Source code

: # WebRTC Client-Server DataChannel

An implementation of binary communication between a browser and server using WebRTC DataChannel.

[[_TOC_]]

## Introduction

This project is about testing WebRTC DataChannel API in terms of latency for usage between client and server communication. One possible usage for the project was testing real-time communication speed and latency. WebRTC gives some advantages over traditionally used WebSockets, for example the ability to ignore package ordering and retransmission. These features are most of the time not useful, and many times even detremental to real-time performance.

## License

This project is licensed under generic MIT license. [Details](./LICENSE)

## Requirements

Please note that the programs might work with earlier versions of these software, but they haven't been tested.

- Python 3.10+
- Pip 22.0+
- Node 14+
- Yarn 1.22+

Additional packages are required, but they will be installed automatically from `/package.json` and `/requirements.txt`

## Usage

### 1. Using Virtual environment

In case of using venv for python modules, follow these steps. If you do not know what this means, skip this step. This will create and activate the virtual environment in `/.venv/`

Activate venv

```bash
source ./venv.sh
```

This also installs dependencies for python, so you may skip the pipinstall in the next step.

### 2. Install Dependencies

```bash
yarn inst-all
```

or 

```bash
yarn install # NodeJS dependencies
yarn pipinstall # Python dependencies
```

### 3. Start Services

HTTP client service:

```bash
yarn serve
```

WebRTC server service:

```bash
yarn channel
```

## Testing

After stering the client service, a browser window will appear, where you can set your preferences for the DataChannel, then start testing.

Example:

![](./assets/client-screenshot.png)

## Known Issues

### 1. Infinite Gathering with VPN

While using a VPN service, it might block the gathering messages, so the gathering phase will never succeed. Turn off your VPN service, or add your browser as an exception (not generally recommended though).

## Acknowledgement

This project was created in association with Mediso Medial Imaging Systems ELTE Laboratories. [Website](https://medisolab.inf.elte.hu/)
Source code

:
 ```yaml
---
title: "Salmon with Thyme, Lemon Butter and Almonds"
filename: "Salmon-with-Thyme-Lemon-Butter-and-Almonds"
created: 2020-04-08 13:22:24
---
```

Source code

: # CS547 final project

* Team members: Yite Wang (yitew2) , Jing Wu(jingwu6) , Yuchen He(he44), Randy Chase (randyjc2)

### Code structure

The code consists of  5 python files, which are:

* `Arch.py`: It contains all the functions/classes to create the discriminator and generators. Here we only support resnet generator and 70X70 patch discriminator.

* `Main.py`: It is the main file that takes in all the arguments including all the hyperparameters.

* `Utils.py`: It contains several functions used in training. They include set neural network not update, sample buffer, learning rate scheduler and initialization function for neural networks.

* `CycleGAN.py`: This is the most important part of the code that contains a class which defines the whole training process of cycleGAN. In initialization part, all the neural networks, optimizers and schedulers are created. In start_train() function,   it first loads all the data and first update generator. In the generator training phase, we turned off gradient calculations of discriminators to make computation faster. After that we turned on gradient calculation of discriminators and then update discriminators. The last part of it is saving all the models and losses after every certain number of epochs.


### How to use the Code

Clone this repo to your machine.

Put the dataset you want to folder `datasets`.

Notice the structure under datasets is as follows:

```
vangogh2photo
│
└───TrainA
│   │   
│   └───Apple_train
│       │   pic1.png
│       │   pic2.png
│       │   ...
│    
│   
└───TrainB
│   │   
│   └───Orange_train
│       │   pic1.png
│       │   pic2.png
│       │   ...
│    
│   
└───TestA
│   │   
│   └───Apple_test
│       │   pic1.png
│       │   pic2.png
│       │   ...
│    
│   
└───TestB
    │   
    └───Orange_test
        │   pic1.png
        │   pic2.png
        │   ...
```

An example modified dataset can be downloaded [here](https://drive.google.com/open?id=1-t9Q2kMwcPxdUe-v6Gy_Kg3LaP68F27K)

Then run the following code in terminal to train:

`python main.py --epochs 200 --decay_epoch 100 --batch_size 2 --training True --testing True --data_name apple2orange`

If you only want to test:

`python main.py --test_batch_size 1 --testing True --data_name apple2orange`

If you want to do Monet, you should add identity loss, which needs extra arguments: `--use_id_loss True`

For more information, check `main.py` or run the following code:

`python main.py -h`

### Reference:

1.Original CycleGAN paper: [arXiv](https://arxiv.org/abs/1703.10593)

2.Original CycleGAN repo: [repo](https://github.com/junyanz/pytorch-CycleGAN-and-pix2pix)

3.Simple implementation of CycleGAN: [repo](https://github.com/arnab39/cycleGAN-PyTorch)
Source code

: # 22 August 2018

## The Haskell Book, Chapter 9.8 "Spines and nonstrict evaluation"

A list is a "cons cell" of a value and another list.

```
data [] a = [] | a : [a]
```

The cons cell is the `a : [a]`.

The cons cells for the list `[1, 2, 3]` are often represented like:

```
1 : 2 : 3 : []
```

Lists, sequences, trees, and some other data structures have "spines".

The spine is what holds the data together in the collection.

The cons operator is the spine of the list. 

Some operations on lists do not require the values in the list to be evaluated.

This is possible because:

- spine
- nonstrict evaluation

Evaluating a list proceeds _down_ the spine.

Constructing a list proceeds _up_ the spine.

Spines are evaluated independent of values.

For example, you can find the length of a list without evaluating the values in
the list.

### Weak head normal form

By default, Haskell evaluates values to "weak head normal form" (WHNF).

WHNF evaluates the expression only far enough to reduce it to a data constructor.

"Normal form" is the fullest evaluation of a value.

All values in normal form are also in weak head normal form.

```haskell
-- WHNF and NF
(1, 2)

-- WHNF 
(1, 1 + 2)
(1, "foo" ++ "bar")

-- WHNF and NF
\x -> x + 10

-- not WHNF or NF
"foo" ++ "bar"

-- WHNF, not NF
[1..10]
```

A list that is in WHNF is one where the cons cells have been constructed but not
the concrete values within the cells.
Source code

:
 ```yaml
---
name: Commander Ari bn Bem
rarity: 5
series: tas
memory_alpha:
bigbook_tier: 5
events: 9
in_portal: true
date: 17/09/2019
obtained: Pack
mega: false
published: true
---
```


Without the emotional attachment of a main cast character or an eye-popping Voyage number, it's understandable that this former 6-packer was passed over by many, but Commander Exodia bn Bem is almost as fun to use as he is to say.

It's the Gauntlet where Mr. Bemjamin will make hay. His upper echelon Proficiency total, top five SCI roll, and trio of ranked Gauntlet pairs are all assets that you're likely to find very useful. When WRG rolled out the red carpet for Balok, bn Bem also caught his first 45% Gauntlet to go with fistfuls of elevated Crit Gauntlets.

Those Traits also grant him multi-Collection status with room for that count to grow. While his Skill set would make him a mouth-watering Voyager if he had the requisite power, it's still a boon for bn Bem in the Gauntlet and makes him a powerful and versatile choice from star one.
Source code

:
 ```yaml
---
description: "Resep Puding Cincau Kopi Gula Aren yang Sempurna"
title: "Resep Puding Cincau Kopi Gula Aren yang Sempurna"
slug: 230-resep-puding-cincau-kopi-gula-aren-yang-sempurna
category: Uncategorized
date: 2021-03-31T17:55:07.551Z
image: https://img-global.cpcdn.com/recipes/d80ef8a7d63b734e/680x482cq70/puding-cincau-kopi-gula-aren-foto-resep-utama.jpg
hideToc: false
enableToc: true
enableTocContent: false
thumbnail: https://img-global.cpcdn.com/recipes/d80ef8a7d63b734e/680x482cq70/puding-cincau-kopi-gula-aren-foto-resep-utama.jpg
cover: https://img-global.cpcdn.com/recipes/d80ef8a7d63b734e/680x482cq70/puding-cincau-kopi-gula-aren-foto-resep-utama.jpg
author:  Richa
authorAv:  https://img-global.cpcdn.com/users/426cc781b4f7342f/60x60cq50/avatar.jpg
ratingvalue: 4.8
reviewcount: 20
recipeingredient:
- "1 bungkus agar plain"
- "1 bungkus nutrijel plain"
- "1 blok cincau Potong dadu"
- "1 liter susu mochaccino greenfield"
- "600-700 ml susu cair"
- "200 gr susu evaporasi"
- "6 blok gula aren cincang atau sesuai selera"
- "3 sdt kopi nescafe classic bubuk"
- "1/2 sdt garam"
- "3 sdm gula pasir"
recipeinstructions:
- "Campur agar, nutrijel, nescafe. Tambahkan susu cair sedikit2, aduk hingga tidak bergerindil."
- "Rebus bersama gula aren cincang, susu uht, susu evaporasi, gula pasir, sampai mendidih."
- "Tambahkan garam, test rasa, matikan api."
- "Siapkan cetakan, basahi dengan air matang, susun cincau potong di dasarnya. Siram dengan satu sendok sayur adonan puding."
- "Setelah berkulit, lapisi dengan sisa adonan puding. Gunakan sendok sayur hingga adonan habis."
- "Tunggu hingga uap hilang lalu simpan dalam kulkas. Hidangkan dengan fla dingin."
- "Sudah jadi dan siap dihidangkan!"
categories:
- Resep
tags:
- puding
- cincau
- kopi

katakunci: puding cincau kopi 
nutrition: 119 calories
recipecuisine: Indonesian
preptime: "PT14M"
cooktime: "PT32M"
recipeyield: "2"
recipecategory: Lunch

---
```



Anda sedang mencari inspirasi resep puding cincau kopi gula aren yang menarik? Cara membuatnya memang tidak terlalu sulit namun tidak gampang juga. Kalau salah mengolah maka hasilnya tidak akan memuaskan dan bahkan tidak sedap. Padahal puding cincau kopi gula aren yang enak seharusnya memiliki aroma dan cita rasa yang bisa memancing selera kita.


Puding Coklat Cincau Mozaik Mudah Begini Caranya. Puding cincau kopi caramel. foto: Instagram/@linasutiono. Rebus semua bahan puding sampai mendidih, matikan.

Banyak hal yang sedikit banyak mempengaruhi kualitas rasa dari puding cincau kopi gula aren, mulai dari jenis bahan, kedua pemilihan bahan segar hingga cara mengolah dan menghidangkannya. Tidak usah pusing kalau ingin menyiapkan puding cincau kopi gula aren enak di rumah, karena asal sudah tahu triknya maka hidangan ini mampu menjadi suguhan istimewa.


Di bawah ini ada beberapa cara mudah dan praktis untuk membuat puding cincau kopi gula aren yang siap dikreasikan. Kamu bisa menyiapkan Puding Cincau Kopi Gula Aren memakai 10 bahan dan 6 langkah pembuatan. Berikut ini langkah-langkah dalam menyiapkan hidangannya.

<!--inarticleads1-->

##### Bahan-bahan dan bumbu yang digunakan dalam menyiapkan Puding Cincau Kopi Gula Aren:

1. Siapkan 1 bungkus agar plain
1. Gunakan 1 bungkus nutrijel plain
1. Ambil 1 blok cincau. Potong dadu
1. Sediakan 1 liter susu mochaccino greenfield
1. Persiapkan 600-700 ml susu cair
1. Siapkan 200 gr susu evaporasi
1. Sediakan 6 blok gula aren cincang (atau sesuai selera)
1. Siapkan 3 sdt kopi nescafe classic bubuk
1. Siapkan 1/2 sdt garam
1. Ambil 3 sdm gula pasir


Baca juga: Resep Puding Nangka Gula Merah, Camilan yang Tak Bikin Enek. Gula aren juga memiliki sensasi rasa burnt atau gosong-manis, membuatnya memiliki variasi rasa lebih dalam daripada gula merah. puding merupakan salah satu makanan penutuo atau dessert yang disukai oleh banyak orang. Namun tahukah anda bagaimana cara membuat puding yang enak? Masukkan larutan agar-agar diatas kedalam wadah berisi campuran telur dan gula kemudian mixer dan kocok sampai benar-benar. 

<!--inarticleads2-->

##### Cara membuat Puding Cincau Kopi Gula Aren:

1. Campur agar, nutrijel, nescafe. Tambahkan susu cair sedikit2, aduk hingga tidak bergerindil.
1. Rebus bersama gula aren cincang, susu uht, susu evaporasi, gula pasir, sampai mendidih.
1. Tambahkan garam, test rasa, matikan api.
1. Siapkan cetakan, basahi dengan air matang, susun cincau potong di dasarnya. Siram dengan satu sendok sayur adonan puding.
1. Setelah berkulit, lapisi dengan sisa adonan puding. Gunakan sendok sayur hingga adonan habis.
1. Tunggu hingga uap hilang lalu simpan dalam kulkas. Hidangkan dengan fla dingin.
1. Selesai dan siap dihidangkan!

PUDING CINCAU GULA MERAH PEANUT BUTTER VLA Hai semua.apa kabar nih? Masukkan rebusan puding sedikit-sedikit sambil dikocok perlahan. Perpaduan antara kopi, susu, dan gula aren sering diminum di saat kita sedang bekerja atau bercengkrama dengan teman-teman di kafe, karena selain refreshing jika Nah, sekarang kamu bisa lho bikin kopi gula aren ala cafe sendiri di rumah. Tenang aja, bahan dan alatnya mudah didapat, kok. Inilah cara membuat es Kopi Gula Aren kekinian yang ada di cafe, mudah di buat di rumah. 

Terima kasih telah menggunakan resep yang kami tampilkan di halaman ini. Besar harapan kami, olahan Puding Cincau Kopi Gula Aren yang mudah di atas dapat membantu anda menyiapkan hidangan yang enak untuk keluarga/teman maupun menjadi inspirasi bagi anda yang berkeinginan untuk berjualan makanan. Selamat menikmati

(Task to carry out) Word for word, restate the entries from the first line to the line that has "Please note that", both included, and nothing else.

(Output for this exercise)
Source code

: # WebRTC Client-Server DataChannel

An implementation of binary communication between a browser and server using WebRTC DataChannel.

[[_TOC_]]

## Introduction

This project is about testing WebRTC DataChannel API in terms of latency for usage between client and server communication. One possible usage for the project was testing real-time communication speed and latency. WebRTC gives some advantages over traditionally used WebSockets, for example the ability to ignore package ordering and retransmission. These features are most of the time not useful, and many times even detremental to real-time performance.

## License

This project is licensed under generic MIT license. [Details](./LICENSE)

## Requirements

Please note that the programs might work with earlier versions of these software, but they haven't been tested.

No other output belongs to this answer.